Comparing strings from the back?

Thu Sep 6 07:04:19 EDT 2012

On Thu, 06 Sep 2012 06:07:38 -0400, Dave Angel <d at davea.name> wrote:
> For random strings (as defined below), the average compare time is
> effectively unrelated to the size of the string, once the size 
passes
> some point.

> Define random string as being a selection from a set of characters, 
with
> replacement.  So if we pick some set of characters, say 10 (or 256, 
it
> doesn't really matter), the number of possible strings is 10**N.

> The likelihood of not finding a mismatch within k characters is  
> (1/10)**k   The likelihood of actually reaching the end of the 
random
> string is (1/10)**N.  (which is the reciprocal of the number of 
strings,
> naturally)

> If we wanted an average number of comparisons, we'd have to 
calculate a
> series, where each term is a probability times a value for k.
>    sum((k * 9*10**-k) for k in range(1, 10))
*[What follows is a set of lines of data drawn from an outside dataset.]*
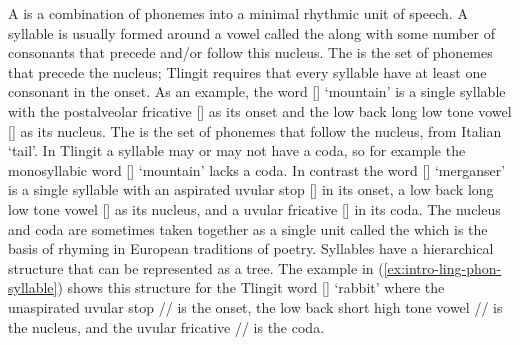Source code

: A  is a combination of phonemes into a minimal rhythmic unit of speech. A syllable is usually formed around a vowel called the  along with some number of consonants that precede and/or follow this nucleus. The  is the set of phonemes that precede the nucleus; Tlingit requires that every syllable have at least one consonant in the onset. As an example, the word  [] ‘mountain’ is a single syllable with the postalveolar fricative [] as its onset and the low back long low tone vowel [] as its nucleus. The  is the set of phonemes that follow the nucleus, from Italian  ‘tail’. In Tlingit a syllable may or may not have a coda, so for example the monosyllabic word  [] ‘mountain’ lacks a coda. In contrast the word  [] ‘merganser’ is a single syllable with an aspirated uvular stop [] in its onset, a low back long low tone vowel [] as its nucleus, and a uvular fricative [] in its coda. The nucleus and coda are sometimes taken together as a single unit called the  which is the basis of rhyming in European traditions of poetry. Syllables have a hierarchical structure that can be represented as a tree. The example in (\ref{ex:intro-ling-phon-syllable}) shows this structure for the Tlingit word  [] ‘rabbit’ where the unaspirated uvular stop // is the onset, the low back short high tone vowel // is the nucleus, and the uvular fricative // is the coda.

\ex\label{ex:intro-ling-phon-syllable}%
\xe

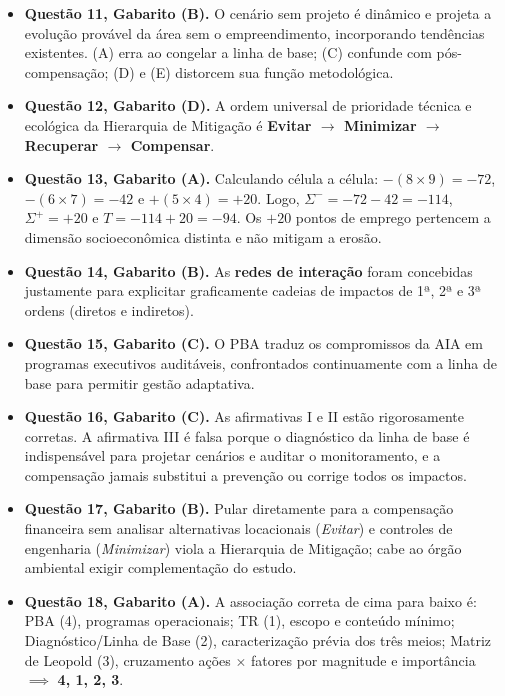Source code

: \begin{boxGabarito}
  \begin{itemize}[leftmargin=1.5em, itemsep=3.5pt]
    \item \textbf{Questão 11, Gabarito (B).} O cenário sem projeto é dinâmico e projeta a evolução provável da área sem o empreendimento, incorporando tendências existentes. (A) erra ao congelar a linha de base; (C) confunde com pós-compensação; (D) e (E) distorcem sua função metodológica.
    \item \textbf{Questão 12, Gabarito (D).} A ordem universal de prioridade técnica e ecológica da Hierarquia de Mitigação é \textbf{Evitar $\to$ Minimizar $\to$ Recuperar $\to$ Compensar}.
    \item \textbf{Questão 13, Gabarito (A).} Calculando célula a célula: $-(8 \times 9) = -72$, $-(6 \times 7) = -42$ e $+(5 \times 4) = +20$. Logo, $\Sigma^{-} = -72 - 42 = -114$, $\Sigma^{+} = +20$ e $T = -114 + 20 = -94$. Os $+20$ pontos de emprego pertencem a dimensão socioeconômica distinta e não mitigam a erosão.
    \item \textbf{Questão 14, Gabarito (B).} As \textbf{redes de interação} foram concebidas justamente para explicitar graficamente cadeias de impactos de 1ª, 2ª e 3ª ordens (diretos e indiretos).
    \item \textbf{Questão 15, Gabarito (C).} O PBA traduz os compromissos da AIA em programas executivos auditáveis, confrontados continuamente com a linha de base para permitir gestão adaptativa.
    \item \textbf{Questão 16, Gabarito (C).} As afirmativas I e II estão rigorosamente corretas. A afirmativa III é falsa porque o diagnóstico da linha de base é indispensável para projetar cenários e auditar o monitoramento, e a compensação jamais substitui a prevenção ou corrige todos os impactos.
    \item \textbf{Questão 17, Gabarito (B).} Pular diretamente para a compensação financeira sem analisar alternativas locacionais (\textit{Evitar}) e controles de engenharia (\textit{Minimizar}) viola a Hierarquia de Mitigação; cabe ao órgão ambiental exigir complementação do estudo.
    \item \textbf{Questão 18, Gabarito (A).} A associação correta de cima para baixo é: PBA (4), programas operacionais; TR (1), escopo e conteúdo mínimo; Diagnóstico/Linha de Base (2), caracterização prévia dos três meios; Matriz de Leopold (3), cruzamento ações $\times$ fatores por magnitude e importância $\implies$ \textbf{4, 1, 2, 3}.
  \end{itemize}
\end{boxGabarito}


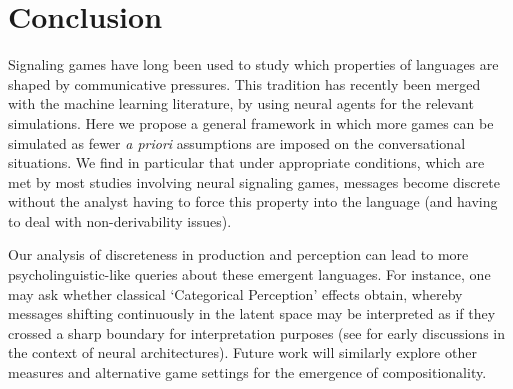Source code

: \documentclass[11pt,a4paper]{article}
\newcommand{\nbEC}[1]{{\leavevmode\color{blue}{\scriptsize#1}}}
\newcommand{\nbSST}[1]{{\leavevmode\color{violet}{\scriptsize#1}}}
\begin{document}

\section{Conclusion}

Signaling games have long been used to study which properties of languages are shaped by communicative pressures. This tradition has recently been merged with the machine learning literature, by using neural agents for the relevant simulations. Here we propose a general framework in which more games can be simulated as fewer \emph{a priori} assumptions are imposed on the conversational situations. We find in particular that under appropriate conditions, which are met by most studies involving neural signaling games, messages become discrete without the analyst having to force this property into the language (and having to deal with non-derivability issues).

Our analysis of discreteness in production and perception can lead to more psycholinguistic-like queries about these emergent languages. For instance, one may ask whether classical `Categorical Perception' effects obtain, whereby messages shifting continuously in the latent space may be interpreted as if they crossed a sharp boundary for interpretation purposes (see \citealp{DamperHarnad-CP} for early discussions in the context of neural architectures).  Future work will similarly explore other measures and alternative game settings for the emergence of compositionality.







\end{document}
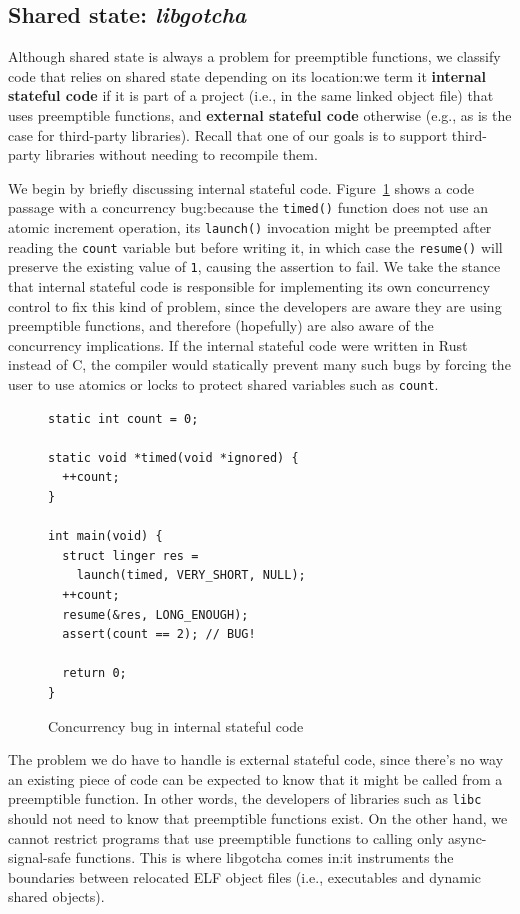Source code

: \subsection{Shared state: \textit{libgotcha}}
\label{sec:libgotcha}

Although shared state is always a problem for preemptible functions, we classify code
that relies on shared state depending on its location:\@ we term it \textbf{internal
stateful code} if it is part of a project (i.e., in the same linked object file)
that uses preemptible functions, and \textbf{external stateful code} otherwise (e.g.,
as is the case for third-party libraries).  Recall that one of our goals is to
support third-party libraries without needing to recompile them.

We begin by briefly discussing internal stateful code.  Figure~\ref{fig:ingerbug} shows
a code passage with a concurrency bug:\@ because the \texttt{timed()} function does
not use an atomic increment operation, its \texttt{launch()} invocation might be
preempted after reading the \texttt{count} variable but before writing it, in which
case the \texttt{resume()} will preserve the existing value of \texttt{1}, causing
the assertion to fail.  We take the stance that internal stateful code is responsible
for implementing its own concurrency control to fix this kind of problem, since the
developers are aware they are using preemptible functions, and therefore (hopefully)
are also aware of the concurrency implications.  If the internal stateful code were
written in Rust instead of C, the compiler would statically prevent many such bugs by
forcing the user to use atomics or locks to protect shared variables such as
\texttt{count}.

\begin{figure}
\begin{verbatim}
static int count = 0;

static void *timed(void *ignored) {
  ++count;
}

int main(void) {
  struct linger res =
    launch(timed, VERY_SHORT, NULL);
  ++count;
  resume(&res, LONG_ENOUGH);
  assert(count == 2); // BUG!

  return 0;
}
\end{verbatim}
\caption{Concurrency bug in internal stateful code}
\label{fig:ingerbug}
\end{figure}

The problem we do have to handle is external stateful code, since there's no way an
existing piece of code can be expected to know that it might be called from a
preemptible function.  In other words, the developers of libraries such as
\texttt{libc} should not need to know that preemptible functions exist.  On the other
hand, we cannot restrict programs that use preemptible functions to calling only
async-signal-safe functions.  This is where libgotcha comes in:\@ it instruments the
boundaries between relocated ELF object files (i.e., executables and dynamic shared
objects).

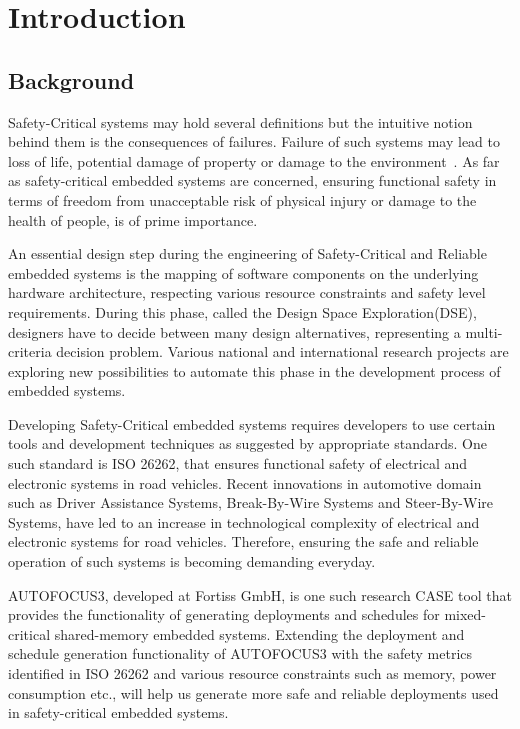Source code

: \chapter{Introduction}\label{chapter:introduction}

\section{Background}

Safety-Critical systems may hold several definitions but the intuitive notion behind them is the consequences of failures. Failure of such systems may lead to loss of life, potential damage of property or damage to the environment~\cite{Knight:2002:SCS:581339.581406}. As far as safety-critical embedded systems are concerned, ensuring functional safety in terms of freedom from unacceptable risk of physical injury or damage to the health of people, is of prime importance. 

An essential design step during the engineering of Safety-Critical and Reliable embedded systems is the mapping of software components on the underlying hardware architecture, respecting various resource constraints and safety level requirements. During this phase, called the Design Space Exploration(DSE), designers have to decide between many design alternatives, representing a multi-criteria decision problem. Various national and international research projects are exploring new possibilities to automate this phase in the development process of embedded systems.

Developing Safety-Critical embedded systems requires developers to use certain tools and development techniques as suggested by appropriate standards. One such standard is ISO 26262, that ensures functional safety of electrical and electronic systems in road vehicles. Recent innovations in automotive domain such as Driver Assistance Systems, Break-By-Wire Systems and Steer-By-Wire Systems, have led to an increase in technological complexity of electrical and electronic systems for road vehicles. Therefore, ensuring the safe and reliable operation of such systems is becoming demanding everyday. 

AUTOFOCUS3, developed at Fortiss GmbH, is one such research CASE tool that provides the functionality of generating deployments and schedules for mixed-critical shared-memory embedded systems. Extending the deployment and schedule generation functionality of AUTOFOCUS3 with the safety metrics identified in ISO 26262 and various resource constraints such as memory, power consumption etc., will help us generate more safe and reliable deployments used in safety-critical embedded systems.

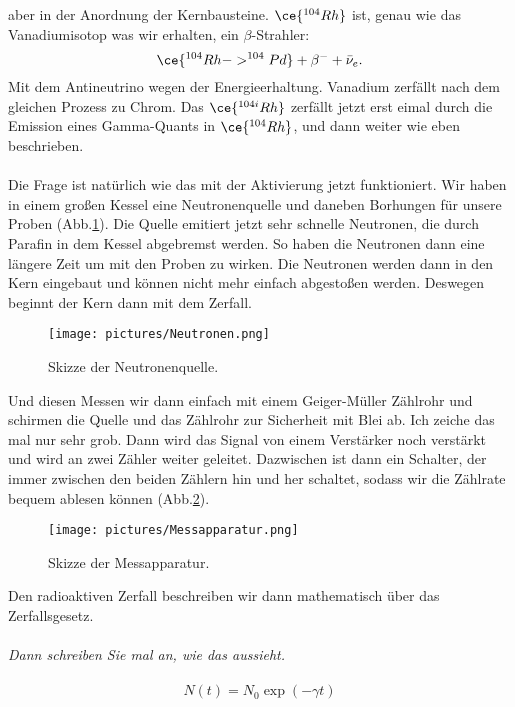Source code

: aber in der Anordnung der Kernbausteine. $\ce{^{104}Rh}$ ist, genau wie das Vanadiumisotop was wir erhalten, ein $\beta$-Strahler: 
\begin{equation}
    \ce{^{104}Rh -> ^{104}Pd}+\beta^-+\bar{\nu}_e. 
\end{equation}
Mit dem Antineutrino wegen der Energieerhaltung. Vanadium zerfällt nach dem gleichen Prozess zu Chrom. 
Das $\ce{^{104i}Rh}$ zerfällt jetzt erst eimal durch die Emission eines Gamma-Quants in $\ce{^{104}Rh}$, und dann weiter wie eben beschrieben. 
\\\\\noindent
Die Frage ist natürlich wie das mit der Aktivierung jetzt funktioniert. Wir haben in einem großen Kessel eine Neutronenquelle und daneben
Borhungen für unsere Proben (Abb.\ref{fig:Kessel}). Die Quelle emitiert jetzt sehr schnelle Neutronen, die durch Parafin in dem Kessel abgebremst
werden. So haben die Neutronen dann eine längere Zeit um mit den Proben zu wirken. Die Neutronen werden dann in den Kern eingebaut und können
nicht mehr einfach abgestoßen werden. Deswegen beginnt der Kern dann mit dem Zerfall. 
\begin{figure}[H]
    \centering
    \texttt{[image: pictures/Neutronen.png]}
    \caption{Skizze der Neutronenquelle. \cite{AP04}}
    \label{fig:Kessel}
  \end{figure}
\noindent
Und diesen Messen wir dann einfach mit einem Geiger-Müller 
Zählrohr und schirmen die Quelle und das Zählrohr zur Sicherheit mit Blei ab. Ich zeiche das mal nur sehr grob. Dann wird das Signal von
einem Verstärker noch verstärkt und wird an zwei Zähler weiter geleitet. Dazwischen ist dann ein Schalter, der immer zwischen den beiden Zählern
hin und her schaltet, sodass wir die Zählrate bequem ablesen können (Abb.\ref{fig:Apparatur}). 
\begin{figure}[H]
    \centering
    \texttt{[image: pictures/Messapparatur.png]}
    \caption{Skizze der Messapparatur. \cite{AP04}}
    \label{fig:Apparatur}
  \end{figure}
\noindent
Den radioaktiven Zerfall beschreiben wir dann mathematisch über das Zerfallsgesetz. 
\\\\\noindent
\textit{Dann schreiben Sie mal an, wie das aussieht.}
\\\\\noindent
\begin{equation}
    N(t)=N_0\exp(-\gamma t)
\end{equation}
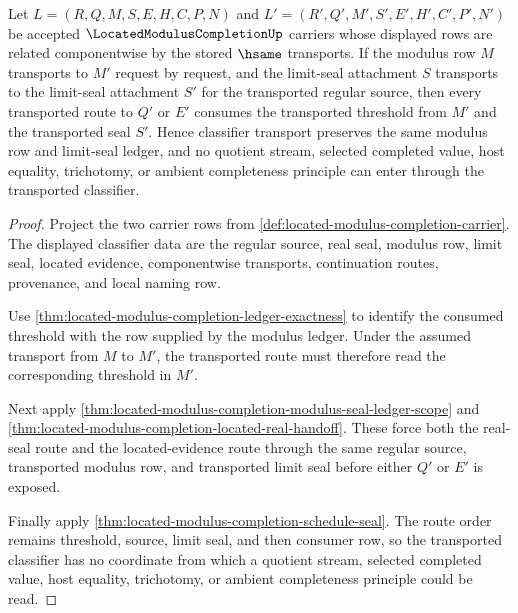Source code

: \begin{theorem}
\label{thm:located-modulus-completion-classifier-ledger-seal}
Let $L=(R,Q,M,S,E,H,C,P,N)$ and $L'=(R',Q',M',S',E',H',C',P',N')$ be accepted $\LocatedModulusCompletionUp$ carriers whose displayed rows are related componentwise by the stored $\hsame$ transports. If the modulus row $M$ transports to $M'$ request by request, and the limit-seal attachment $S$ transports to the limit-seal attachment $S'$ for the transported regular source, then every transported route to $Q'$ or $E'$ consumes the transported threshold from $M'$ and the transported seal $S'$. Hence classifier transport preserves the same modulus row and limit-seal ledger, and no quotient stream, selected completed value, host equality, trichotomy, or ambient completeness principle can enter through the transported classifier.
\end{theorem}
\begin{proof}
Project the two carrier rows from \autoref{def:located-modulus-completion-carrier}. The displayed classifier data are the regular source, real seal, modulus row, limit seal, located evidence, componentwise transports, continuation routes, provenance, and local naming row.

Use \autoref{thm:located-modulus-completion-ledger-exactness} to identify the consumed threshold with the row supplied by the modulus ledger. Under the assumed transport from $M$ to $M'$, the transported route must therefore read the corresponding threshold in $M'$.

Next apply \autoref{thm:located-modulus-completion-modulus-seal-ledger-scope} and \autoref{thm:located-modulus-completion-located-real-handoff}. These force both the real-seal route and the located-evidence route through the same regular source, transported modulus row, and transported limit seal before either $Q'$ or $E'$ is exposed.

Finally apply \autoref{thm:located-modulus-completion-schedule-seal}. The route order remains threshold, source, limit seal, and then consumer row, so the transported classifier has no coordinate from which a quotient stream, selected completed value, host equality, trichotomy, or ambient completeness principle could be read.
\end{proof}

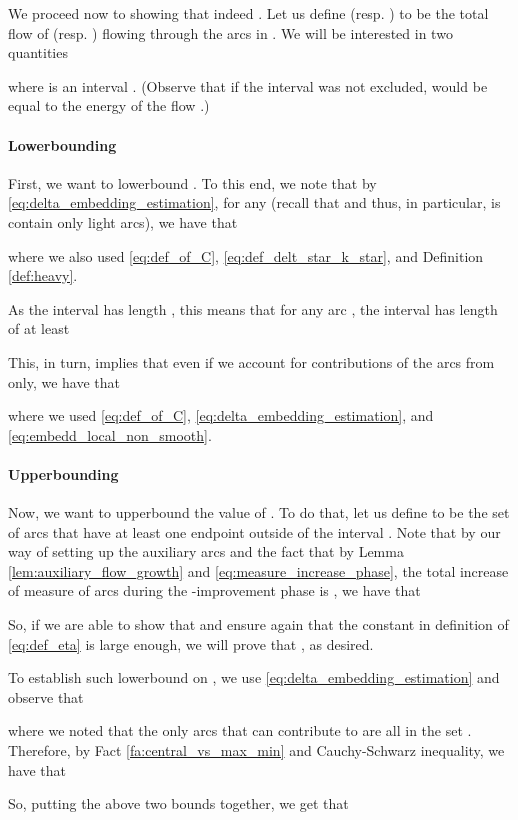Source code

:\documentclass[11pt, letterpaper]{article}
\begin{document}
We proceed now to showing that indeed . Let us define  (resp. ) to be the total flow of  (resp. ) flowing through the arcs in . We will be interested in two quantities

where  is an interval . (Observe that if the interval  was not excluded,  would be equal to the energy  of the flow .)

\paragraph{Lowerbounding } First, we want to lowerbound . To this end, we note that by \eqref{eq:delta_embedding_estimation}, for any  (recall that  and thus, in particular, is contain only light arcs), we have that

where we also used \eqref{eq:def_of_C}, \eqref{eq:def_delt_star_k_star}, and Definition \ref{def:heavy}.

As the interval  has length , this means that for any arc , the interval  has length of at least 


This, in turn, implies that even if we account  for contributions of the arcs from  only, we have that

where we used \eqref{eq:def_of_C}, \eqref{eq:delta_embedding_estimation}, and \eqref{eq:embedd_local_non_smooth}. 

\paragraph{Upperbounding } Now, we want to upperbound the value of . To do that, let us define  to be the set of arcs that have at least one endpoint outside of the interval . Note that by our way of setting up the auxiliary arcs and the fact that by Lemma \ref{lem:auxiliary_flow_growth} and \eqref{eq:measure_increase_phase}, the total increase of measure of arcs during the -improvement phase is , we have that
 
So, if we are able to show that  and ensure again that the constant  in definition of  \eqref{eq:def_eta} is large enough, we will prove that , as desired. 


To establish such lowerbound on , we use \eqref{eq:delta_embedding_estimation} and observe that

where we noted that the only arcs that can contribute to  are all in the set . 
Therefore, by Fact \ref{fa:central_vs_max_min} and Cauchy-Schwarz inequality, we have that

So, putting the above two bounds together, we get that
\end{document}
> Those terms very rapidly approach 0, so it's safe to stop after a 
few. 
> Looking at the first 9 items, I see a value of 1.1111111

> This may not be quite right, but the value is certainly well under 
2 for
> a population of 10 characters, chosen randomly.  And notice that N
> doesn't really come into it.

It's exactly right. You can obtain this result analytically from 
Johannes' formula above. Just replace 256 with 10 to get that the 
expected number of comparisons is

(10/9)*(1 - 10**(-N))

The last term shows the dependence on N and is tiny even for N=9.

Oscar